In the opinion of Kis, the process of working with errors in the kernel does not pay due attention and the core lacks at least 100 additional developers for coordinated work in this area. The main developers of the kernel regularly correct errors, but there are no guarantees that these fixes will be transferred to the kernel options used by third-party manufacturers. Users of various products based on Linux kernel are also not possible to control what errors are fixed and what core is used in their devices. Ultimately, manufacturers are responsible for the safety of its products, but in the conditions of a very large intensity of the publication of corrections in the stable branches of the kernel, they turned out to be delivered before the choice – to transfer all the corrections, selectively port the most important or ignore all corrections.
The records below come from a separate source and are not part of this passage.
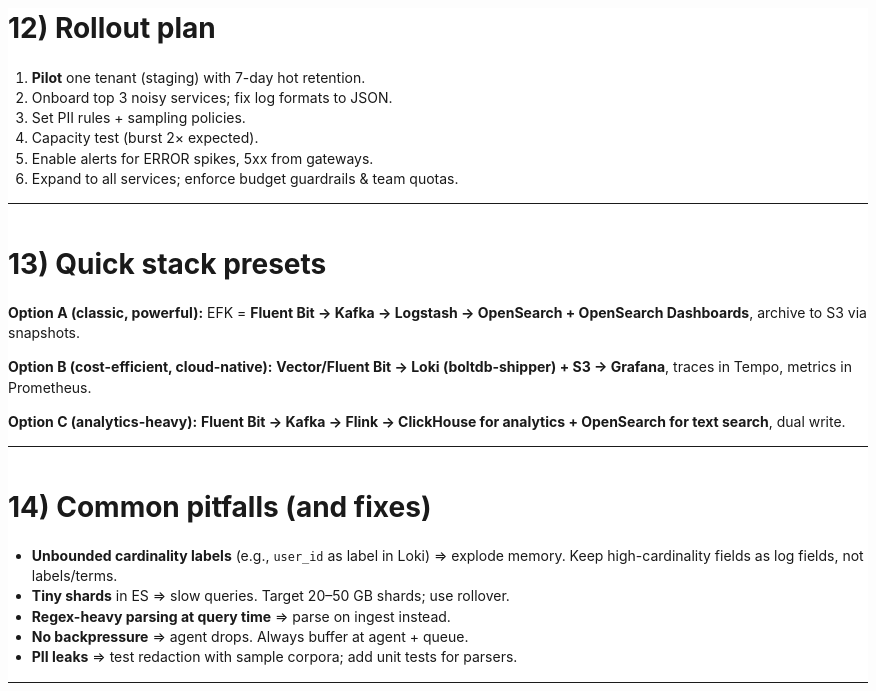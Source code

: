 
# 12) Rollout plan

1. **Pilot** one tenant (staging) with 7-day hot retention.
2. Onboard top 3 noisy services; fix log formats to JSON.
3. Set PII rules + sampling policies.
4. Capacity test (burst 2× expected).
5. Enable alerts for ERROR spikes, 5xx from gateways.
6. Expand to all services; enforce budget guardrails & team quotas.

---

# 13) Quick stack presets

**Option A (classic, powerful):**
EFK = **Fluent Bit → Kafka → Logstash → OpenSearch + OpenSearch Dashboards**, archive to S3 via snapshots.

**Option B (cost-efficient, cloud-native):**
**Vector/Fluent Bit → Loki (boltdb-shipper) + S3 → Grafana**, traces in Tempo, metrics in Prometheus.

**Option C (analytics-heavy):**
**Fluent Bit → Kafka → Flink → ClickHouse for analytics + OpenSearch for text search**, dual write.

---

# 14) Common pitfalls (and fixes)

* **Unbounded cardinality labels** (e.g., `user_id` as label in Loki) ⇒ explode memory. Keep high-cardinality fields as log fields, not labels/terms.
* **Tiny shards** in ES ⇒ slow queries. Target 20–50 GB shards; use rollover.
* **Regex-heavy parsing at query time** ⇒ parse on ingest instead.
* **No backpressure** ⇒ agent drops. Always buffer at agent + queue.
* **PII leaks** ⇒ test redaction with sample corpora; add unit tests for parsers.

---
The optimal solution would be to transfer only the most important corrections and vulnerabilities, but in the allocation of such errors from the total flow and is the main problem. The largest number of pop-up problems is a consequence of using the C language, which requires great accuracy when working with memory and pointers. It exacerbates the situation that many potential vulnerabilities are not supplied with CVE identifiers or receive a similar identifier after a while after the correction is published. In such conditions, manufacturers are very difficult to divide secondary corrections from important problems affecting safety. According to statistics, more than 40% of vulnerabilities are eliminated before assigning CVE and on average the delay between the release of correction and the CVE assignment is three months (i.e., the correction is perceived as a normal error, but only a few months later it becomes clear that the elimination of primacy).
In the end, without having a separate branch with corrections of vulnerabilities and not receiving information about the connection with the safety of a problem, manufacturers of products based on Linux kernel remains continuously transferring all fixes from fresh stable branches. But this work requires large labor costs and faces companies with resistance due to concerns in the emergence of regressive changes capable of violating the normal operation of the product.